§ Exercise description
Find the line holding "- Development on Kubernetes on Azure Arc" in the entries below. Give it again exactly, along with every line after it up to and including the line holding "- A Web based".

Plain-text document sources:
_____

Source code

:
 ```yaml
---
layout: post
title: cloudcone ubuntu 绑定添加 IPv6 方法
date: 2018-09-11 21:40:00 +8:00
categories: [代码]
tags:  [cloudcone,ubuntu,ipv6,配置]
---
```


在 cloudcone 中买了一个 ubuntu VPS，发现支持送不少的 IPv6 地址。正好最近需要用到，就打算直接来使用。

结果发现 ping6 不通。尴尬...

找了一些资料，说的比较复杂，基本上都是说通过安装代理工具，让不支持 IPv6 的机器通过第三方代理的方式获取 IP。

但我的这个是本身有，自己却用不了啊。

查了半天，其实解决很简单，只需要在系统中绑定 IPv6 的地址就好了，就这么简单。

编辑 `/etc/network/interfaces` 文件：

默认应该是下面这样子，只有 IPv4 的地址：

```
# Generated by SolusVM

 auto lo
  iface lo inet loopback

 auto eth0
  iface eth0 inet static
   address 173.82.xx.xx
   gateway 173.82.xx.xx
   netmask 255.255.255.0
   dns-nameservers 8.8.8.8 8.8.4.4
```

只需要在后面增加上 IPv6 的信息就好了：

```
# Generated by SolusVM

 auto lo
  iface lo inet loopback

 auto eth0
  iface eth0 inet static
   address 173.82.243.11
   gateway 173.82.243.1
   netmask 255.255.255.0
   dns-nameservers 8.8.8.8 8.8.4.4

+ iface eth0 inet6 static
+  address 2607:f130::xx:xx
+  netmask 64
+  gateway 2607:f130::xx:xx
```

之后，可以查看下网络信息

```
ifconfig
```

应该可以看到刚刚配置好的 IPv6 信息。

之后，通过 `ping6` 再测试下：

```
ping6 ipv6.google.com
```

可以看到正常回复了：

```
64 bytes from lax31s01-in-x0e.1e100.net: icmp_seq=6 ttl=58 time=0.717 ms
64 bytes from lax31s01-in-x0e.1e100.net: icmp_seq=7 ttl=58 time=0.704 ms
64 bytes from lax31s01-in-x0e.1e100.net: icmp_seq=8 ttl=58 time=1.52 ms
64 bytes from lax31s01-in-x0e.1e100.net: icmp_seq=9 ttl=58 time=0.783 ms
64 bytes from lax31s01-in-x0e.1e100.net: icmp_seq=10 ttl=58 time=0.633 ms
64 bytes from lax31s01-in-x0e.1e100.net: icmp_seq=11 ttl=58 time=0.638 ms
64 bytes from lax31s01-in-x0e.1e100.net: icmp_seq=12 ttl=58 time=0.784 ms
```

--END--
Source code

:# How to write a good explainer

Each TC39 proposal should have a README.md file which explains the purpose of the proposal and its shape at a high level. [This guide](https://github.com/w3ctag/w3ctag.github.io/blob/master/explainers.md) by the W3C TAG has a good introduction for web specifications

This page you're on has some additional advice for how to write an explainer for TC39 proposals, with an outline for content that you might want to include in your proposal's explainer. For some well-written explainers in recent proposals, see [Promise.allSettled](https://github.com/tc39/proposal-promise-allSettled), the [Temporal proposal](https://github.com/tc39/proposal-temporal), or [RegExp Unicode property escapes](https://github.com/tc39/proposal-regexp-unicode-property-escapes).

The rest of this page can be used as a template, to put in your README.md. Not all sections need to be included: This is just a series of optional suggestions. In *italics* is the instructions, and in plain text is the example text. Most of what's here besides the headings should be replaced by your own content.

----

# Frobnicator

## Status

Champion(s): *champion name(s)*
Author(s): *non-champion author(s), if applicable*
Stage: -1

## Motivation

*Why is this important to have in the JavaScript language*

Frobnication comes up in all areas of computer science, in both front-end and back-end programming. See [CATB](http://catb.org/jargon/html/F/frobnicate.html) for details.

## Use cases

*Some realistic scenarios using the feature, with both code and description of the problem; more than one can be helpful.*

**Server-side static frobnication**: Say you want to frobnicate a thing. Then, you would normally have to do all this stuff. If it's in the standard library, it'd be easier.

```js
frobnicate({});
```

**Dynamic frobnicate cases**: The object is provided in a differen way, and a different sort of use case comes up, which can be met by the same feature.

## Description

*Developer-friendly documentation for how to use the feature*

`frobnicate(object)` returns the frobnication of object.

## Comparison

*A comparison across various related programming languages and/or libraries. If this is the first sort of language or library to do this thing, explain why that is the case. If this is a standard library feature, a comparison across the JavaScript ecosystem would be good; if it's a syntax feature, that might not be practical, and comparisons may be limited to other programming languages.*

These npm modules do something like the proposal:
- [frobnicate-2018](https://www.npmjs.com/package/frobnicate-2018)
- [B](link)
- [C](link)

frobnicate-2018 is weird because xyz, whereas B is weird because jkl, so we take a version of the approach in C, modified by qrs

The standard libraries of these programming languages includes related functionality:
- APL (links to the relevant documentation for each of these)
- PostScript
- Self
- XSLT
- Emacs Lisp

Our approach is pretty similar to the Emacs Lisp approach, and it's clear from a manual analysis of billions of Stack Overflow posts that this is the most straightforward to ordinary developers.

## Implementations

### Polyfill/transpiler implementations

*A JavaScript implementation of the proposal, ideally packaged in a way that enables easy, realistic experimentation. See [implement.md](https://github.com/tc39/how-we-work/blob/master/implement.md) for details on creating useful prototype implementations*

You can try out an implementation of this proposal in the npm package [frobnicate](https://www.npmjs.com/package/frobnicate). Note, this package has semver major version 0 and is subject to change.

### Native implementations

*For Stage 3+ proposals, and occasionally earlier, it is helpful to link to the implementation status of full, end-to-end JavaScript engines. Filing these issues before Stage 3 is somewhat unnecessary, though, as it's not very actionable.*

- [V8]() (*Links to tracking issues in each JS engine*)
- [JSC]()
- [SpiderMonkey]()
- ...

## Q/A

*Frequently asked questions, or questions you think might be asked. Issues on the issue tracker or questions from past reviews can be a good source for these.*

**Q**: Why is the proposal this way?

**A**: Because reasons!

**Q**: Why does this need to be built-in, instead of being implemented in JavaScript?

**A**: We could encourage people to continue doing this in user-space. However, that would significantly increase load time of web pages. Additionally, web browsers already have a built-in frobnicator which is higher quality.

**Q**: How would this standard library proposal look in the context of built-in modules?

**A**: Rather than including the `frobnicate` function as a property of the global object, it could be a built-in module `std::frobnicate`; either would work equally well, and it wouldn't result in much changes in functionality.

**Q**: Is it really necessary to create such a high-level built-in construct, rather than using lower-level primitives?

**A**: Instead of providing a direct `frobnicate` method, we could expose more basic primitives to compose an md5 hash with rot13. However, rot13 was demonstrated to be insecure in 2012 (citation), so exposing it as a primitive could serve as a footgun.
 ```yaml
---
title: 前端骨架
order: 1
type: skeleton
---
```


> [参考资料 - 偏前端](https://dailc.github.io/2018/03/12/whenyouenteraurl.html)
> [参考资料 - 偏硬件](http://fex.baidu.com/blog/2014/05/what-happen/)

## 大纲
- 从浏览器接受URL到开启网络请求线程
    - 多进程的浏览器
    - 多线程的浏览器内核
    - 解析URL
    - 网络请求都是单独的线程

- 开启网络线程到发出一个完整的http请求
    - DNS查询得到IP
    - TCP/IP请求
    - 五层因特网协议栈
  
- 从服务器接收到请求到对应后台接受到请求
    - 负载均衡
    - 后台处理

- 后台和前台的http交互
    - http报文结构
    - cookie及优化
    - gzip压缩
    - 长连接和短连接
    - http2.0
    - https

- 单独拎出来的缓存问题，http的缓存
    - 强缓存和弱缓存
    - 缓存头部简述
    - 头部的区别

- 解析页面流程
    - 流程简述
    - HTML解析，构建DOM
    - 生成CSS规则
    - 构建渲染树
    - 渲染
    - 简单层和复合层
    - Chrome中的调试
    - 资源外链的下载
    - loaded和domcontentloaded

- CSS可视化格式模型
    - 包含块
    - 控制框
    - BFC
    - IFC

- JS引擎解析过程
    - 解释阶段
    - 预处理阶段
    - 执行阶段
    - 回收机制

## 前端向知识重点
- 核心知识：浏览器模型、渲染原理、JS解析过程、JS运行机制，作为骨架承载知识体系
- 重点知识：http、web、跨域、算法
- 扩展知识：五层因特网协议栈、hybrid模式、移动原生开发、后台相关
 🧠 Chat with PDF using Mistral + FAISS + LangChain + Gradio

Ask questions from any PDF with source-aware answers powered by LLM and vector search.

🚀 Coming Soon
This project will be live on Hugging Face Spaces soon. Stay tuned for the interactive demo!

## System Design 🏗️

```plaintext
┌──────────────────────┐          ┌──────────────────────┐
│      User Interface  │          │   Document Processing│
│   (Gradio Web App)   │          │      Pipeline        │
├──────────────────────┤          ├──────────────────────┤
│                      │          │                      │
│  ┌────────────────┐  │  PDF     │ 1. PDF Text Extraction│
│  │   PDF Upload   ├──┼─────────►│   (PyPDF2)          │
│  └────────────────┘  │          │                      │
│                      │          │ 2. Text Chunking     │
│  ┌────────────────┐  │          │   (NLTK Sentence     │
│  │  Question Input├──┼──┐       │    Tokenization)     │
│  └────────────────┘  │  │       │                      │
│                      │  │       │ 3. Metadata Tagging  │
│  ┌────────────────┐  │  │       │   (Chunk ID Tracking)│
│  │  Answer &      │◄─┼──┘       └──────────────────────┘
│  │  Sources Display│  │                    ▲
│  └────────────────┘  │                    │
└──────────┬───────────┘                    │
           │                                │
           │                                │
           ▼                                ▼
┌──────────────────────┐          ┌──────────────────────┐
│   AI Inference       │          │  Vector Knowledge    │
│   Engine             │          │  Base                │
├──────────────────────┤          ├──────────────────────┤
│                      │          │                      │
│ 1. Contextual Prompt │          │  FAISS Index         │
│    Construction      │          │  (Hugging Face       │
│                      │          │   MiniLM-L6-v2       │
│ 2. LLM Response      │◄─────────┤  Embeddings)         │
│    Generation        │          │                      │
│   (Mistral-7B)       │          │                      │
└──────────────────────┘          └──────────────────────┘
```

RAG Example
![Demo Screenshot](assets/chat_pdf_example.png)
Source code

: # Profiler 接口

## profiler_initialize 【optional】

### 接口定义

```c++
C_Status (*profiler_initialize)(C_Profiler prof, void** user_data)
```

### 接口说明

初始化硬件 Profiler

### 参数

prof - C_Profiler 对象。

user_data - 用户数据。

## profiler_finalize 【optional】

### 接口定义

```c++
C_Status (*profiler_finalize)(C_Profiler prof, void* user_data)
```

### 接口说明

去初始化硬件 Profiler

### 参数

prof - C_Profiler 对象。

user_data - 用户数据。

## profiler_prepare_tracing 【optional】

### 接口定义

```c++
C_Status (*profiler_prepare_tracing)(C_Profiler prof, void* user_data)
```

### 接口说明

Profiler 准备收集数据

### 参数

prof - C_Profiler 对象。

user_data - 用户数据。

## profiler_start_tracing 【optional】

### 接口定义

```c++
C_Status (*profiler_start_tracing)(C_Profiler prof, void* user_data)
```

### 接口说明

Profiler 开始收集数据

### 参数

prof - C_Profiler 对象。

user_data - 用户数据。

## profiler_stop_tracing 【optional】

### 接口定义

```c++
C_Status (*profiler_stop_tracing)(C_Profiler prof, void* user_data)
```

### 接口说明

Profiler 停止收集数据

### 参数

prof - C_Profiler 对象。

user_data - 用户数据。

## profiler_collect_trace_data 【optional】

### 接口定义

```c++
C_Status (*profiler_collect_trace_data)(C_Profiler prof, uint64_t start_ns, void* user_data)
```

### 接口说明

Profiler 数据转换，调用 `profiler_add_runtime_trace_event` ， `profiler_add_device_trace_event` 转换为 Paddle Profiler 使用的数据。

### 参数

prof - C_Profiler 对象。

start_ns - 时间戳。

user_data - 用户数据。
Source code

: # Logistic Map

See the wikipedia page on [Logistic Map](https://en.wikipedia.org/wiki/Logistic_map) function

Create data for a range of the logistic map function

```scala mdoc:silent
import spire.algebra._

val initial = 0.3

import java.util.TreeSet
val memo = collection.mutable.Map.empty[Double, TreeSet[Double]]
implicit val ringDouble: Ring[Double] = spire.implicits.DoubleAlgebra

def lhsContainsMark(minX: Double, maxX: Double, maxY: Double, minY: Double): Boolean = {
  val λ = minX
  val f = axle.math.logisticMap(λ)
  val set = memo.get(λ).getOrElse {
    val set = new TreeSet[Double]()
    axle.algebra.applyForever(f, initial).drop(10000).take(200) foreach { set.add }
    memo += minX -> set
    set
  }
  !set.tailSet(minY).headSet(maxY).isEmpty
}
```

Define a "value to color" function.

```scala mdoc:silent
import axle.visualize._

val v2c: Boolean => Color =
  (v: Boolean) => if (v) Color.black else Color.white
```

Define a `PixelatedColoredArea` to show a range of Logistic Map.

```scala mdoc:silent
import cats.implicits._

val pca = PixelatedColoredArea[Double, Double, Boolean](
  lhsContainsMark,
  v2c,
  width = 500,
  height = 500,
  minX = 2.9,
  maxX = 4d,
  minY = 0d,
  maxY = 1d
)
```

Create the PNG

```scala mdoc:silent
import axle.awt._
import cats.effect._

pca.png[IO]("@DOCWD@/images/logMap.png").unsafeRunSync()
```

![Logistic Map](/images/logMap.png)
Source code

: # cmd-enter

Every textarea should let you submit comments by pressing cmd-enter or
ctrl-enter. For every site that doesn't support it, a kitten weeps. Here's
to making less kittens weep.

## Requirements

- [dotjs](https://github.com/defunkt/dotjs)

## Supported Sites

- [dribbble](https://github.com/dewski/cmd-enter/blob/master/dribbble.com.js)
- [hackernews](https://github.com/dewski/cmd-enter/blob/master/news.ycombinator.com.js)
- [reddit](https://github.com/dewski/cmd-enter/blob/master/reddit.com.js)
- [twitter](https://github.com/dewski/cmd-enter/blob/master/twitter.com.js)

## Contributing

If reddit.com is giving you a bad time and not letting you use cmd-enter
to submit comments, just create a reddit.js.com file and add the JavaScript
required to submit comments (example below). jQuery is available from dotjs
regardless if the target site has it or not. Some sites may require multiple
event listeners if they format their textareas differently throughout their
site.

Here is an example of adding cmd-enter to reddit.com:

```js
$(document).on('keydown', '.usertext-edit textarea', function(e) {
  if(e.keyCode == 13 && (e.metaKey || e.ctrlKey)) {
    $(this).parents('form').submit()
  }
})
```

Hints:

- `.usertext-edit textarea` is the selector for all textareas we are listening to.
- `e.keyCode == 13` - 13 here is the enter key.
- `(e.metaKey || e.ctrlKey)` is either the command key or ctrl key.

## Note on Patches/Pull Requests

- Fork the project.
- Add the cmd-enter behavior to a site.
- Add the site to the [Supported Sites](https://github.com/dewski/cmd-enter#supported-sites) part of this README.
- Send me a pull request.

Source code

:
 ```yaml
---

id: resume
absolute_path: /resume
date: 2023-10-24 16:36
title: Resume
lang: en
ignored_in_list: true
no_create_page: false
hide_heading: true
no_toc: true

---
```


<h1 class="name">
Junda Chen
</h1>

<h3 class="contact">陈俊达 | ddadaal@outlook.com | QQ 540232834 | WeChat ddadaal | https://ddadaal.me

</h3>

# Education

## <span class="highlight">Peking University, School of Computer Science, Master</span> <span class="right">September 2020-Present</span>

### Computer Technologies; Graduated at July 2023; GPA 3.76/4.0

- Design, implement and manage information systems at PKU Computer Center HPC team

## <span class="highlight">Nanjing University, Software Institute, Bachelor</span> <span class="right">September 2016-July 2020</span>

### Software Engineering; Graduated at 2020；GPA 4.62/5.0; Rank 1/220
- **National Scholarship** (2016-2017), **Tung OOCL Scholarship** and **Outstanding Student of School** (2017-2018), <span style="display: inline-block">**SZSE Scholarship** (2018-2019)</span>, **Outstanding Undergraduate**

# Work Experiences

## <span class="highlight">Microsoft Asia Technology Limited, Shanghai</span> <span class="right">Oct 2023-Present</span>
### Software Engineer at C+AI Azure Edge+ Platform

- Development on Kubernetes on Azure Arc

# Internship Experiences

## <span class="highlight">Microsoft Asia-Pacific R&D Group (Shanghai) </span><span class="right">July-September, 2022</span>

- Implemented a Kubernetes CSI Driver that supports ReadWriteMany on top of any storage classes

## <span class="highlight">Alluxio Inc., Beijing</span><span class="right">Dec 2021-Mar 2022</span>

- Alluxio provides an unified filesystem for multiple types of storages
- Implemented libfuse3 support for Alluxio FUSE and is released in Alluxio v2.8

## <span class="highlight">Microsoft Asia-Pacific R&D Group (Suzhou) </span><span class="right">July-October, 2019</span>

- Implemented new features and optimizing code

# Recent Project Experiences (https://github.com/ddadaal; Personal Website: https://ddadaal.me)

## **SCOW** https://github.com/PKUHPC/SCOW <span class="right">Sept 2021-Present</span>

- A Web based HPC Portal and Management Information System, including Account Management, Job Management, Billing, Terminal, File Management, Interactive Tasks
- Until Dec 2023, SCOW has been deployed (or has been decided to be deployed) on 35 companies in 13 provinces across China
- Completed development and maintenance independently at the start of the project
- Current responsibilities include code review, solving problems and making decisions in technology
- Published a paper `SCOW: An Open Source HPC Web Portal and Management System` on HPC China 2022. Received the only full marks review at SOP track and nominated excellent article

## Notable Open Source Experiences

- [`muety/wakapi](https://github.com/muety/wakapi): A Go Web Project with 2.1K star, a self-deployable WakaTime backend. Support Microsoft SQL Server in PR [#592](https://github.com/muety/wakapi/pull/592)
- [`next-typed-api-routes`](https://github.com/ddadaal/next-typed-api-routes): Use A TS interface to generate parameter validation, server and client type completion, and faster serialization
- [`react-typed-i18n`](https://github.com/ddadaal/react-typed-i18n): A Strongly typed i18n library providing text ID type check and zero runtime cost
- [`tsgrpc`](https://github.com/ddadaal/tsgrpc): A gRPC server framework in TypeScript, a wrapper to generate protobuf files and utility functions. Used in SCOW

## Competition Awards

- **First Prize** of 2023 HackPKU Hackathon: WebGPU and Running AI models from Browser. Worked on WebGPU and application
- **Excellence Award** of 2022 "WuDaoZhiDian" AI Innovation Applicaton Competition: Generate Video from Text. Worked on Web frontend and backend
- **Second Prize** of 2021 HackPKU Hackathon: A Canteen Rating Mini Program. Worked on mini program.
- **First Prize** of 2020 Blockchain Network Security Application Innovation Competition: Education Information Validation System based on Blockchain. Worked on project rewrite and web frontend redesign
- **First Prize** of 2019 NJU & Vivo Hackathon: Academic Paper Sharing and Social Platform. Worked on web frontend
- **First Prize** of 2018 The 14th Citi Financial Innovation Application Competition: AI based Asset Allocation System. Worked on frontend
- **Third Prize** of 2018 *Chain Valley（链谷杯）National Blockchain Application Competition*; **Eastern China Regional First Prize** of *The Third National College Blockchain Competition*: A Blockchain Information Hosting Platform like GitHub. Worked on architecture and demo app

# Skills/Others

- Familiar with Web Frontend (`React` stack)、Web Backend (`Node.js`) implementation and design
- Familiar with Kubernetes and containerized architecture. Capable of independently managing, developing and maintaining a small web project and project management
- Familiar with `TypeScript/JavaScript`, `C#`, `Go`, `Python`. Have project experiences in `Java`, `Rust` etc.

_____

§ Your solution
- Development on Kubernetes on Azure Arc

# Internship Experiences

## <span class="highlight">Microsoft Asia-Pacific R&D Group (Shanghai) </span><span class="right">July-September, 2022</span>

- Implemented a Kubernetes CSI Driver that supports ReadWriteMany on top of any storage classes

## <span class="highlight">Alluxio Inc., Beijing</span><span class="right">Dec 2021-Mar 2022</span>

- Alluxio provides an unified filesystem for multiple types of storages
- Implemented libfuse3 support for Alluxio FUSE and is released in Alluxio v2.8

## <span class="highlight">Microsoft Asia-Pacific R&D Group (Suzhou) </span><span class="right">July-October, 2019</span>

- Implemented new features and optimizing code

# Recent Project Experiences (https://github.com/ddadaal; Personal Website: https://ddadaal.me)

## **SCOW** https://github.com/PKUHPC/SCOW <span class="right">Sept 2021-Present</span>

- A Web based HPC Portal and Management Information System, including Account Management, Job Management, Billing, Terminal, File Management, Interactive Tasks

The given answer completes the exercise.